A scene from the hit film Oppenheimer, in which a passage from the Bhagavad-Gita, one of the fundamental texts of Hinduism, is quoted, angers Hindu nationalists in India who demand its deletion. The highly anticipated Christopher Nolan film hit Indian screens on Friday. It traces the life of Robert Oppenheimer (1904-1967), an American physicist who helped usher the world into the atomic age. In a scene showing Oppenheimer, played by the Irishman Cilian Murphy, with his lover Jean Tatlock, played by Florence Pugh, this one opens a copy of the Bhagavad-Gita and asks the scientist to read a passage from it.
Oppenheimer then reads these words: “Now I have become Death, the destroyer of worlds”, a phrase that came to mind for the scientist, according to his memories, during the first American test of an A-bomb on July 16, 1945 in the desert of New Mexico, marking the beginning of the atomic age. Written in Sanskrit between the 5th and 2nd centuries BC, the poem is one of the fundamental texts of Hinduism.

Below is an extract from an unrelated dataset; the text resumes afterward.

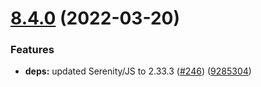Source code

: # [8.4.0](https://github.com/protractor-cucumber-framework/protractor-cucumber-framework/compare/v8.3.1...v8.4.0) (2022-03-20)


### Features

* **deps:** updated Serenity/JS to 2.33.3 ([#246](https://github.com/protractor-cucumber-framework/protractor-cucumber-framework/issues/246)) ([9285304](https://github.com/protractor-cucumber-framework/protractor-cucumber-framework/commit/9285304b63d2e0406f88cd796ad8e608abfc8492))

"This is a direct attack on the religious beliefs of a billion tolerant Hindus," Uday Mahurkar, a senior official with the government's Central Information Commission, said in a letter to Christopher Nolan. "It amounts to launching a war against the Hindu community," he added in his missive, of which he posted a copy on Twitter, asking the director to delete the scene. On the social network, calls for a boycott are flourishing.

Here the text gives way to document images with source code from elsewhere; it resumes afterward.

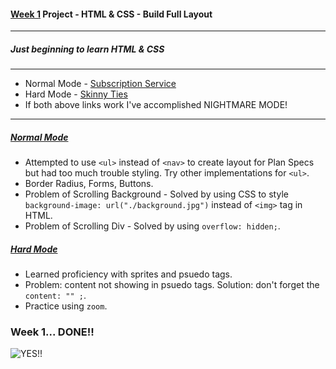 #### [Week 1](https://github.com/jjrajani/w1-Project) Project - HTML & CSS - Build Full Layout
---
##### Just beginning to learn HTML & CSS
---

* Normal Mode - [Subscription Service](https://github.com/jjrajani/w1-Project/tree/master/normal-mode)
* Hard Mode - [Skinny Ties](https://github.com/jjrajani/w1-Project/tree/master/hard-mode)
* If both above links work I've accomplished NIGHTMARE MODE!

---

##### [Normal Mode](https://github.com/jjrajani/w1-Project/tree/master/normal-mode)
* Attempted to use `<ul>` instead of `<nav>` to create layout for Plan Specs but had too much trouble styling.  Try other implementations for `<ul>`.
* Border Radius, Forms, Buttons.
* Problem of Scrolling Background - Solved by using CSS to style `background-image: url("./background.jpg")` instead of `<img>` tag in HTML.
* Problem of Scrolling Div - Solved by using `overflow: hidden;`.

##### [Hard Mode](https://github.com/jjrajani/w1-Project/tree/master/hard-mode)
* Learned proficiency with sprites and psuedo tags.
* Problem:  content not showing in psuedo tags. Solution: don't forget the `content: "" ;`.
* Practice using `zoom`.


### Week 1... DONE!!

![YES!!](http://66.media.tumblr.com/e2bc5115ad1c3711d301bd2c032c9f09/tumblr_mlz71pM6fE1rcy99do1_r1_500.gif)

For the conservative Hindu organization Vishwa Hindu Parishad, which also demanded that the scene be cut, the film constitutes an attempt to "attack" Hindu society. "The perpetrators should apologize to the Hindu community around the world whose feelings have been seriously hurt," spokesman Vinod Bansal said. Hinduism is the majority in India alongside significant religious minorities, notably Muslim. Human rights activists in India are concerned about growing religious intolerance in the world's most populous country since Hindu nationalist Prime Minister Narendra Modi came to power in 2014.